Block Compaction
Background
The Pyroscope ingestion pipeline is designed to gather data in memory as small segments, which are periodically flushed
to object storage, along with the metadata entries being added to the metastore index. Depending on the configuration
and deployment scale, the number of segments created per second can increase significantly, reaching millions of objects
per hour or day. This can lead to performance degradation in the query path due to high read amplification caused by the
large number of small segments. In addition to read amplification, a high number of metadata entries can also lead to
performance degradation across the entire cluster, impacting the write path as well.
The new background compaction process helps mitigate this by merging small segments into larger ones, aiming to reduce
the number of objects a query needs to fetch from object storage.
Compaction Service
The compaction service is responsible for planning compaction jobs, scheduling their execution, and updating the
metastore index with the results. The compaction service resides within the metastore component, while the compaction
worker is a separate service designed to scale horizontally.
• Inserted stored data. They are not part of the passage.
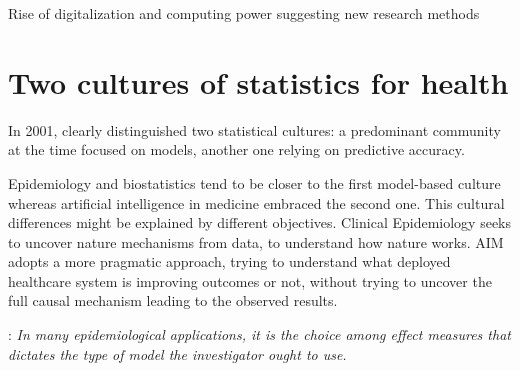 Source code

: \documentclass[french,12pt,twoside,a4paper]{book}
\begin{document}
Rise of digitalization and computing power suggesting new research methods

\section{Two cultures of statistics for health}\label{sec:intro:two_cultures}

In 2001, \cite{breiman2001statistical} clearly distinguished two statistical
cultures: a predominant community at the time focused on models, another one
relying on predictive accuracy.

Epidemiology and biostatistics tend to be closer to the first model-based culture
whereas artificial intelligence in medicine embraced the second one. This
cultural differences might be explained by different objectives. Clinical
Epidemiology seeks to uncover nature mechanisms from data, to understand how
nature works. AIM adopts a more pragmatic approach, trying to understand what
deployed healthcare system is improving outcomes or not, without trying to
uncover the full causal mechanism leading to the observed results.

\citep{rothman2012epidemiology}: \textit{In many epidemiological applications, it is the choice among effect
  measures that dictates the type of model the investigator ought to use.}
\end{document}
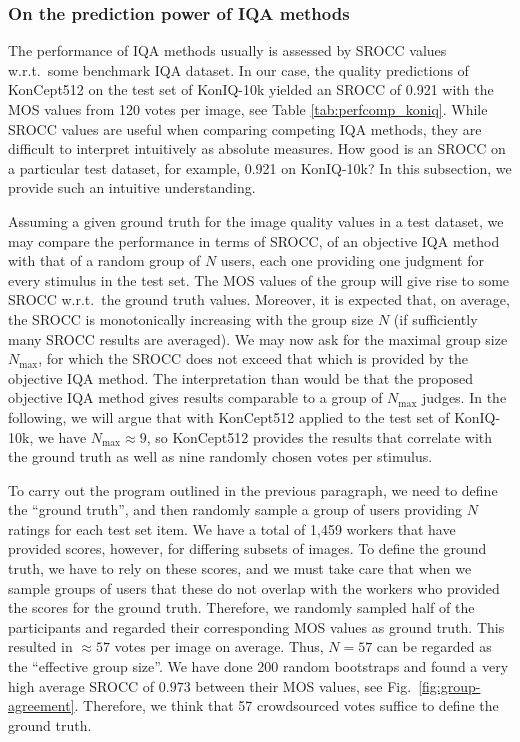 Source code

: \documentclass[10pt,journal,compsoc]{IEEEtran}
\begin{document}
\subsubsection{On the prediction power of IQA methods}

The performance of IQA methods usually is assessed by SROCC values w.r.t.\ some benchmark IQA dataset. In our case, the quality predictions of KonCept512 on the test set of KonIQ-10k yielded an SROCC of 0.921 with the MOS values from 120 votes per image, see Table \ref{tab:perfcomp_koniq}. While SROCC values are useful when comparing competing IQA methods, they are difficult to interpret intuitively as absolute measures. How good is an SROCC on a particular test dataset, for example, 0.921 on KonIQ-10k? In this subsection, we provide such an intuitive understanding. 

Assuming a given ground truth for the image quality values in a test dataset, we may compare the performance in terms of SROCC, of an objective IQA method with that of a random group of $N$ users, each one providing one judgment for every stimulus in the test set. The MOS values of the group will give rise to some SROCC w.r.t.\ the ground truth values. Moreover, it is expected that, on average, the SROCC is monotonically increasing with the group size $N$ (if sufficiently many SROCC results are averaged). We may now ask for the maximal group size $N_\text{max}$, for which the SROCC does not exceed that which is provided by the objective IQA method. The interpretation than would be that the proposed objective IQA method gives results comparable to a group of $N_\text{max}$ judges. In the following, we will argue that with KonCept512 applied to the test set of KonIQ-10k, we have $N_\text{max} \approx 9$, so KonCept512 provides the results that correlate with the ground truth as well as nine randomly chosen votes per stimulus.


To carry out the program outlined in the previous paragraph, we need to define the ``ground truth'', and then randomly sample a group of users providing $N$ ratings for each test set item. We have a total of 1,459 workers that have provided scores, however, for differing subsets of images. To define the ground truth, we have to rely on these scores, and we must take care that when we sample groups of users that these do not overlap with the workers who provided the scores for the ground truth. Therefore, we randomly sampled half of the participants and regarded their corresponding MOS values as ground truth. This resulted in $\approx57$ votes per image on average. Thus, $N=57$ can be regarded as the ``effective group size''. We have done 200 random bootstraps and found a very high average SROCC of $0.973$ between their MOS values, see Fig.\ \ref{fig:group-agreement}. Therefore, we think that 57 crowdsourced votes suffice to define the ground truth. 
\end{document}
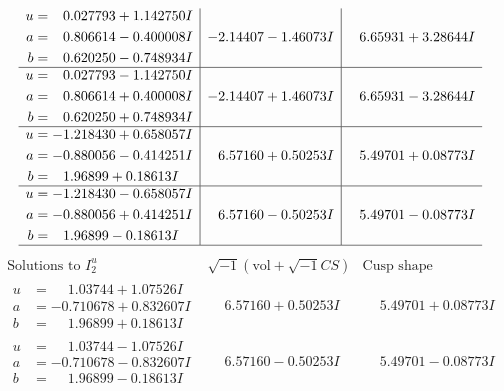 \documentclass[1p]{elsarticle_modified}
\theoremstyle{definition}
\newcommand{\I}{\sqrt{-1}}
\begin{document}
$$\begin{array}{c|c|c}
\begin{aligned}
u &= \phantom{-}0.027793 + 1.142750 I \\
a &= \phantom{-}0.806614 - 0.400008 I \\
b &= \phantom{-}0.620250 - 0.748934 I\end{aligned}
 & -2.14407 - 1.46073 I & \phantom{-}6.65931 + 3.28644 I \\ \hline\begin{aligned}
u &= \phantom{-}0.027793 - 1.142750 I \\
a &= \phantom{-}0.806614 + 0.400008 I \\
b &= \phantom{-}0.620250 + 0.748934 I\end{aligned}
 & -2.14407 + 1.46073 I & \phantom{-}6.65931 - 3.28644 I \\ \hline\begin{aligned}
u &= -1.218430 + 0.658057 I \\
a &= -0.880056 - 0.414251 I \\
b &= \phantom{-}1.96899 + 0.18613 I\end{aligned}
 & \phantom{-}6.57160 + 0.50253 I & \phantom{-}5.49701 + 0.08773 I \\ \hline\begin{aligned}
u &= -1.218430 - 0.658057 I \\
a &= -0.880056 + 0.414251 I \\
b &= \phantom{-}1.96899 - 0.18613 I\end{aligned}
 & \phantom{-}6.57160 - 0.50253 I & \phantom{-}5.49701 - 0.08773 I\\
 \hline 
 \end{array}$$\newpage$$\begin{array}{c|c|c}  
\text{Solutions to }I^u_{2}& \I (\text{vol} + \sqrt{-1}CS) & \text{Cusp shape}\\
 \hline 
\begin{aligned}
u &= \phantom{-}1.03744 + 1.07526 I \\
a &= -0.710678 + 0.832607 I \\
b &= \phantom{-}1.96899 + 0.18613 I\end{aligned}
 & \phantom{-}6.57160 + 0.50253 I & \phantom{-}5.49701 + 0.08773 I \\ \hline\begin{aligned}
u &= \phantom{-}1.03744 - 1.07526 I \\
a &= -0.710678 - 0.832607 I \\
b &= \phantom{-}1.96899 - 0.18613 I\end{aligned}
 & \phantom{-}6.57160 - 0.50253 I & \phantom{-}5.49701 - 0.08773 I \\ \hline\begin{aligned}

\end{aligned}
\end{array}$$
\end{document}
The compaction service relies on the Raft protocol to guarantee consistency across the replicas. The diagram below
illustrates the interaction between the compaction worker and the compaction service: workers poll the service on a
regular basis to request new compaction jobs and report status updates.
A status update is processed by the leader node in two steps, each of which is a Raft command committed to the log:
- First, the leader prepares the plan update – compaction job state changes based on the reported status updates.
This is a read only operation that never modifies the node state.
- The leader proposes the plan update: all the replicas must apply the planned changes to their state in an idempotent
way, if the proposal is accepted (committed to the Raft log).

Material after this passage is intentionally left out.